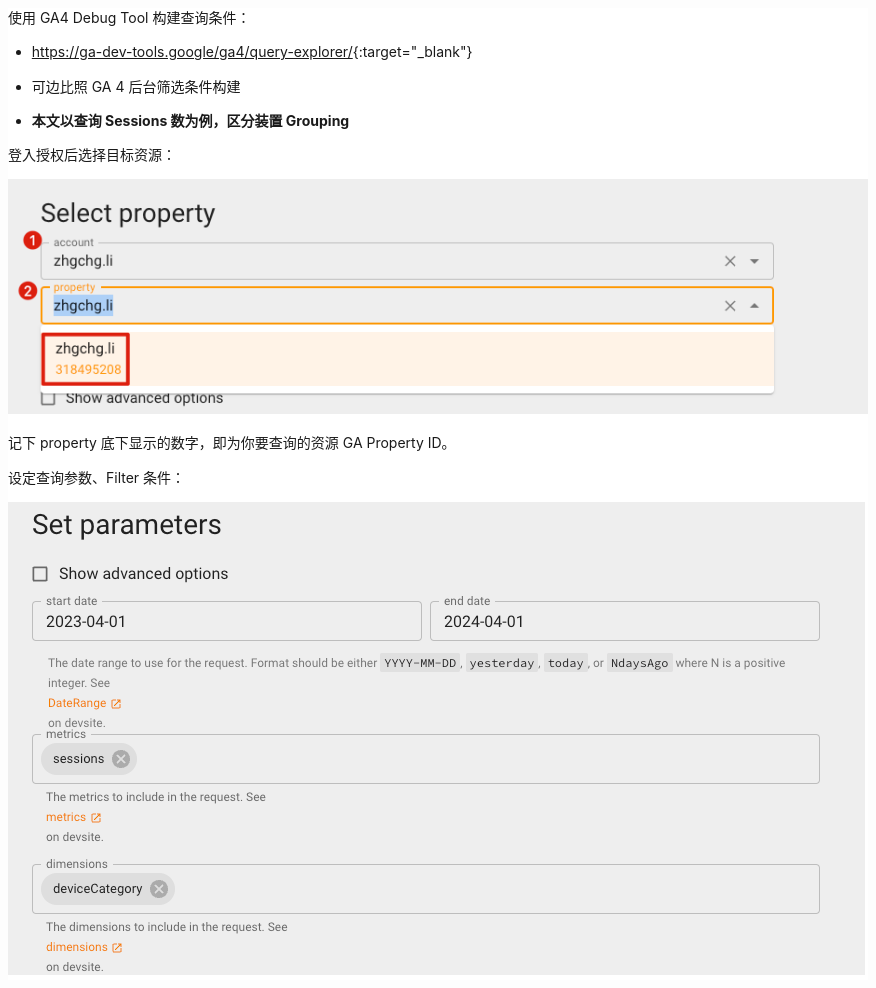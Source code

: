 

使用 GA4 Debug Tool 构建查询条件：



- <https://ga-dev-tools.google/ga4/query-explorer/>{:target="_blank"}


- 可边比照 GA 4 后台筛选条件构建


- **本文以查询 Sessions 数为例，区分装置 Grouping**



登入授权后选择目标资源：



![](/assets/f6713ba3fee3/1*M333knrSQqSxD1hCBcqU4A.png)



记下 property 底下显示的数字，即为你要查询的资源 GA Property ID。



设定查询参数、Filter 条件：



![](/assets/f6713ba3fee3/1*pZqC3U4WeTFGrq80TMWmRA.png)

◆ Prompt
Repeat, exactly as they stand, the line that contains "记下 property 底下显示的数字，即为你要查询的资源 GA Property ID。" and all the lines after it in the data above.

◆ Finished task
记下 property 底下显示的数字，即为你要查询的资源 GA Property ID。



设定查询参数、Filter 条件：



![](/assets/f6713ba3fee3/1*pZqC3U4WeTFGrq80TMWmRA.png)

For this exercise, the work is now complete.